**Exercise**
Begin at the line below that has "- Noted weak" and stop after the line that has "Acquisition, cleaning, and". Please restate only those lines, word for word.
==================================================
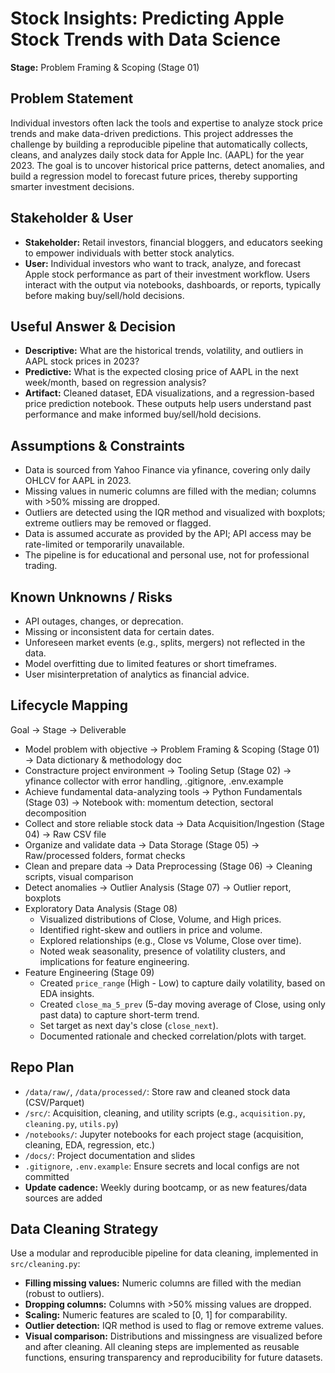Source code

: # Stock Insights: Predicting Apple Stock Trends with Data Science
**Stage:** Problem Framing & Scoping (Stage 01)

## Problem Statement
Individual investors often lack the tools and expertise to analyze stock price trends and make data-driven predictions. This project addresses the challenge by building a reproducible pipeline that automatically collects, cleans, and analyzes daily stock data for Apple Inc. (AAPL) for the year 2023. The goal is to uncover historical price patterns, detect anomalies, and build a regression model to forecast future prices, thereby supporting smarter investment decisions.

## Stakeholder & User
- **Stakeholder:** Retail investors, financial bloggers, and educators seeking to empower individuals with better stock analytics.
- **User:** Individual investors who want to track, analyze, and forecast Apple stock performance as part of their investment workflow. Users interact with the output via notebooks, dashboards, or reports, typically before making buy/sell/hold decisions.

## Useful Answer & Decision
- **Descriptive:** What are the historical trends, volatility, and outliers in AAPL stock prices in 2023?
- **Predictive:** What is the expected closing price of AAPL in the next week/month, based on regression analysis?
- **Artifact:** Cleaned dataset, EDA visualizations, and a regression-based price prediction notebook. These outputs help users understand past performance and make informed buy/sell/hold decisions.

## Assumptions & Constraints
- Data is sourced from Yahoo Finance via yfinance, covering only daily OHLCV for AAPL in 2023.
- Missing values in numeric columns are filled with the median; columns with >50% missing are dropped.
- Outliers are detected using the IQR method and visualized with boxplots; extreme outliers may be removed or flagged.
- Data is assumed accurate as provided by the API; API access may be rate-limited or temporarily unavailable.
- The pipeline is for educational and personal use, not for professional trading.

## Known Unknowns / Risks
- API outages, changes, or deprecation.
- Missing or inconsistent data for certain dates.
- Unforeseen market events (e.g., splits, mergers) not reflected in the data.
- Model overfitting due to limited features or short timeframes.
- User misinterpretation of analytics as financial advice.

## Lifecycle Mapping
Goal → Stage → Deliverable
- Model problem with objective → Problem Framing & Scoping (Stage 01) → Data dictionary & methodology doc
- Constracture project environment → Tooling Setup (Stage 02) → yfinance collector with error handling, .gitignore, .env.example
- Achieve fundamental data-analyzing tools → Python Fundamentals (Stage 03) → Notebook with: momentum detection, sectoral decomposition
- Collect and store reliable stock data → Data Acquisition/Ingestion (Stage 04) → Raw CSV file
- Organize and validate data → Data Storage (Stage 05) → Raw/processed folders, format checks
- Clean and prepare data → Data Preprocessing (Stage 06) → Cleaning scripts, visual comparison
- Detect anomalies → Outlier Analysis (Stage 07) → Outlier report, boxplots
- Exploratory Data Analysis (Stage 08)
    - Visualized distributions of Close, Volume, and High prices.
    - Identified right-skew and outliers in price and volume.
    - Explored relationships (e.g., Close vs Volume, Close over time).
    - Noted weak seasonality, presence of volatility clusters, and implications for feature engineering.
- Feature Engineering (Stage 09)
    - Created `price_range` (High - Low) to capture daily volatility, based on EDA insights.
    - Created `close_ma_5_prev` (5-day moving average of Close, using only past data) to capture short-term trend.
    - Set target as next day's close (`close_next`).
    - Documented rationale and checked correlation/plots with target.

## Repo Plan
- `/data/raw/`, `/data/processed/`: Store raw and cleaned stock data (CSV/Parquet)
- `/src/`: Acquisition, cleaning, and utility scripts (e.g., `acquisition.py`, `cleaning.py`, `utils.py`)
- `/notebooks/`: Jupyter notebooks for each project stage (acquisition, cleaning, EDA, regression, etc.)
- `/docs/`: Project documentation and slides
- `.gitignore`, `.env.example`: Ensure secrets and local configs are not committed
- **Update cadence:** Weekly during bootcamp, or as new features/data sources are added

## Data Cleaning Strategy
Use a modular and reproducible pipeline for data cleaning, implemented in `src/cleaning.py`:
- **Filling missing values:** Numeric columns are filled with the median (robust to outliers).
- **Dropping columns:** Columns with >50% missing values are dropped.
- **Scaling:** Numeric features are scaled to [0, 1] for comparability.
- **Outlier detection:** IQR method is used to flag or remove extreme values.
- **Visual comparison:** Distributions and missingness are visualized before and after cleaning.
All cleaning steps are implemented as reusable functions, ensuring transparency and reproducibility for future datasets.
==================================================
**Task output**
    - Noted weak seasonality, presence of volatility clusters, and implications for feature engineering.
- Feature Engineering (Stage 09)
    - Created `price_range` (High - Low) to capture daily volatility, based on EDA insights.
    - Created `close_ma_5_prev` (5-day moving average of Close, using only past data) to capture short-term trend.
    - Set target as next day's close (`close_next`).
    - Documented rationale and checked correlation/plots with target.

## Repo Plan
- `/data/raw/`, `/data/processed/`: Store raw and cleaned stock data (CSV/Parquet)
- `/src/`: Acquisition, cleaning, and utility scripts (e.g., `acquisition.py`, `cleaning.py`, `utils.py`)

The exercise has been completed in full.